Data Validation & Integrity Checks

Production-grade graph migrations must guarantee that what lands in Neo4j is exactly what the source promised — no orphaned edges, no silently coerced property types, no duplicate business keys. This is harder than in row-based ETL because graph topology adds referential surface area: a single missing constraint can let a whole subgraph of dangling relationships accumulate before anyone notices. The engineering task this guide addresses is where to place validation so that corruption is caught at the earliest possible boundary, and how to make each check deterministic, cheap, and safe to rerun. Within an automated migration pipeline, validation is not a post-load reconciliation afterthought bolted onto the end — it is embedded into three gates: before write sessions open, inside each chunk’s transaction, and across the whole graph after cutover.

Prerequisite concepts

Before implementing the checks below, the reader should already have these in place:

The parent architecture from Automated Data Migration from Relational & JSON Sources — validation gates attach to its extract → map → load stages.
A settled source-to-graph mapping from Relational Schema Mapping Strategies, so you know which foreign keys must become typed relationships and which columns become properties.
The flattening contract from JSON Document Flattening & Graph Conversion for any semi-structured payloads, since nested-array boundaries are a primary source of integrity defects.
Neo4j 5.x with the neo4j Python driver v5+, and the target constraints already declared (uniqueness, node key, relationship key).
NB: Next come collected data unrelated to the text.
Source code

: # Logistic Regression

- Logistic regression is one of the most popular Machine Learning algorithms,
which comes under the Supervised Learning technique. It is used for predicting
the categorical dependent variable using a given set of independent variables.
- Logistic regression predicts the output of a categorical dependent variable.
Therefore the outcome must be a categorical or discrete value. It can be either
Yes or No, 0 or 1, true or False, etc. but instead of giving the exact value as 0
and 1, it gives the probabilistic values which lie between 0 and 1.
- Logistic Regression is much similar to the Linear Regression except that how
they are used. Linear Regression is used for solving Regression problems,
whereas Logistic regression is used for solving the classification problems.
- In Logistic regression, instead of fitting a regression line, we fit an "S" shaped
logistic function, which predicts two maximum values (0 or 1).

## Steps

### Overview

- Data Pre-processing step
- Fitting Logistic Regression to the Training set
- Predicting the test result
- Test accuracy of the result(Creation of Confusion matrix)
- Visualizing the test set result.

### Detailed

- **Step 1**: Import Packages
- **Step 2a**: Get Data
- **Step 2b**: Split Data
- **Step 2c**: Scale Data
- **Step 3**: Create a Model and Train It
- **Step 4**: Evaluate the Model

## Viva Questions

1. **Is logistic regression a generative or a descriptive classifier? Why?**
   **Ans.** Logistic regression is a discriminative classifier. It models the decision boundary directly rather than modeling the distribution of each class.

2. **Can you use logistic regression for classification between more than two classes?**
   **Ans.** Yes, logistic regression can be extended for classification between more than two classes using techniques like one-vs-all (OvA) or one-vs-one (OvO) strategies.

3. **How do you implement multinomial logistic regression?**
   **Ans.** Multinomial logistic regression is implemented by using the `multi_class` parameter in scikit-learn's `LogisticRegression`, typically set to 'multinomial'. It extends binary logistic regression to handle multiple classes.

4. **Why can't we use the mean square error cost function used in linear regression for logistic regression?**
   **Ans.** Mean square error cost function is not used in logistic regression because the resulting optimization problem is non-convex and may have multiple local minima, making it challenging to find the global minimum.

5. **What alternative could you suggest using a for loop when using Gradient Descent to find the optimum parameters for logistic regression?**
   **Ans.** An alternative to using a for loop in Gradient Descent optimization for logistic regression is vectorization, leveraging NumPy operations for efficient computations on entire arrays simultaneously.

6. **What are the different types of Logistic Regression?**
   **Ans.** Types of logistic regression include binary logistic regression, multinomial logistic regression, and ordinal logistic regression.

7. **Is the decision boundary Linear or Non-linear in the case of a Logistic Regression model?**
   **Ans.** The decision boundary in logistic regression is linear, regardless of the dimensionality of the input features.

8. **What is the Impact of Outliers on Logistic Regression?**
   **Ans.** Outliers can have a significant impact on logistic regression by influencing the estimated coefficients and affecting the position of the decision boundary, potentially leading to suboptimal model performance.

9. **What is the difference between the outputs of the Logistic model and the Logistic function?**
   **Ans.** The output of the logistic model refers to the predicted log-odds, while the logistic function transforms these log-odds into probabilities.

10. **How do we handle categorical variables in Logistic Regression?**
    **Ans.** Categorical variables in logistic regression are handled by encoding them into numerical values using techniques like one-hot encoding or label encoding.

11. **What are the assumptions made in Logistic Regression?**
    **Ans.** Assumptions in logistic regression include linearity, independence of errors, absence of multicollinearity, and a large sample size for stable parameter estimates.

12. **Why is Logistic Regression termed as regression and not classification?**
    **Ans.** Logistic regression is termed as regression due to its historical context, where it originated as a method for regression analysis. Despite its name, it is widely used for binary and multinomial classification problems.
Validation also assumes a disciplined schema underneath it. Checks are only as trustworthy as the node label taxonomy and relationship cardinality and direction they enforce; if labels are dynamic or edges bidirectionally duplicated, a “passing” count check can still describe a broken graph.

Conceptual model: the three validation gates

Every load is bracketed by three checkpoints. A failure at any gate stops progress before corruption can propagate downstream.

Corruption is diverted sideways at whichever gate first has enough information to catch it — a failure never continues down the spine.

Design rules / decision matrix

Use the following rules to decide which check belongs at which gate. The guiding principle is that the cheapest check that can catch a class of defect should run at the earliest gate that has enough information to run it.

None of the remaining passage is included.